【議論】クラウドソーシングで大量生産される「コピペ記事」「薬事法違反記事」が問題視 / 体験せずに体験記事の執筆も (2/3ページ)
・知ったかぶり記事
健康や病気、デジタル、時事、あらゆる分野の専門的な記事がクラウドソーシングで発注されているが、健康や病気などの専門的な詳細記事の執筆依頼をしているにもかかわらず、「特に専門的な知識は必要としておらず、ネットで検索して分かる程度の情報で大丈夫」と書いて依頼しているクライアントがおり、「専門的な記事を素人が書いている」という恐ろしい状況になっている。そして薬事法違反記事にもなってしまう罠。
・規約違反記事
「クラウドワークス」や「ランサーズ」などのクラウドソーシングプラットフォームでは、厳しい規約が用意されており、そのルールに沿って仕事を発注しなくてはならない。しかしながら、上記のような執筆依頼が猛烈な勢いで大量発注されており、規約違反記事が生まれる温床となっている。
・体験してないのに体験記事
クラウドソーシングで特に悪質なのが「食べていないのに食べたかのような記事」を大量に発注しているクライアント。
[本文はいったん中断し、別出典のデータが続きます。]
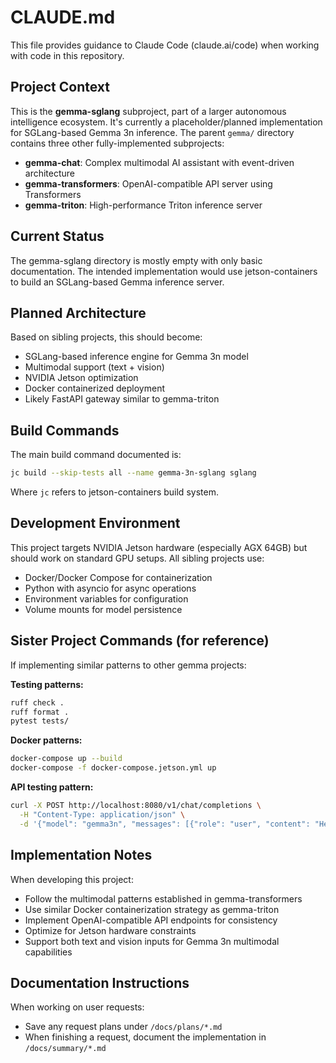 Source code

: # CLAUDE.md

This file provides guidance to Claude Code (claude.ai/code) when working with code in this repository.

## Project Context

This is the **gemma-sglang** subproject, part of a larger autonomous intelligence ecosystem. It's currently a placeholder/planned implementation for SGLang-based Gemma 3n inference. The parent `gemma/` directory contains three other fully-implemented subprojects:

- **gemma-chat**: Complex multimodal AI assistant with event-driven architecture
- **gemma-transformers**: OpenAI-compatible API server using Transformers
- **gemma-triton**: High-performance Triton inference server

## Current Status

The gemma-sglang directory is mostly empty with only basic documentation. The intended implementation would use jetson-containers to build an SGLang-based Gemma inference server.

## Planned Architecture

Based on sibling projects, this should become:
- SGLang-based inference engine for Gemma 3n model
- Multimodal support (text + vision)
- NVIDIA Jetson optimization
- Docker containerized deployment
- Likely FastAPI gateway similar to gemma-triton

## Build Commands

The main build command documented is:
```bash
jc build --skip-tests all --name gemma-3n-sglang sglang
```

Where `jc` refers to jetson-containers build system.

## Development Environment

This project targets NVIDIA Jetson hardware (especially AGX 64GB) but should work on standard GPU setups. All sibling projects use:
- Docker/Docker Compose for containerization
- Python with asyncio for async operations
- Environment variables for configuration
- Volume mounts for model persistence

## Sister Project Commands (for reference)

If implementing similar patterns to other gemma projects:

**Testing patterns:**
```bash
ruff check .
ruff format .
pytest tests/
```

**Docker patterns:**
```bash
docker-compose up --build
docker-compose -f docker-compose.jetson.yml up
```

**API testing pattern:**
```bash
curl -X POST http://localhost:8080/v1/chat/completions \
  -H "Content-Type: application/json" \
  -d '{"model": "gemma3n", "messages": [{"role": "user", "content": "Hello"}]}'
```

## Implementation Notes

When developing this project:
- Follow the multimodal patterns established in gemma-transformers
- Use similar Docker containerization strategy as gemma-triton
- Implement OpenAI-compatible API endpoints for consistency
- Optimize for Jetson hardware constraints
- Support both text and vision inputs for Gemma 3n multimodal capabilities

## Documentation Instructions

When working on user requests:
- Save any request plans under `/docs/plans/*.md`
- When finishing a request, document the implementation in `/docs/summary/*.md`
ネタは他のサイトから大量にコピー&ペーストが基本で、○選やランキング形式で紹介されるパターンが多い。しかしライター本人は食べてもいないし写真も撮ってないパターンがほとんど。当初は食べてないのに食べたかのうように書いていたため世間から猛烈なバッシングを受けたが、最近は巧妙になり、言い逃れできるように「食べた」「ウマかった」「美味しかった」などの表現は避けて執筆されている。
・そもそも何が問題なのか
クラウドソーシングは非常に可能性を秘めたサービスであり、たとえ1本100円の記事だったとしてもクライアントとライターで合意があるからこそビジネスが成り立っているわけで、その点に問題はない。しかし問題はその先にある。100円でもマトモな記事であればよいのだが、違法や規約違反だったり、信用できない粗悪な記事が大量生産されているのが問題なのだ。
今後、クラウドソーシングがどのように粗悪な依頼を葬っていくのか、注目していきたいところだ。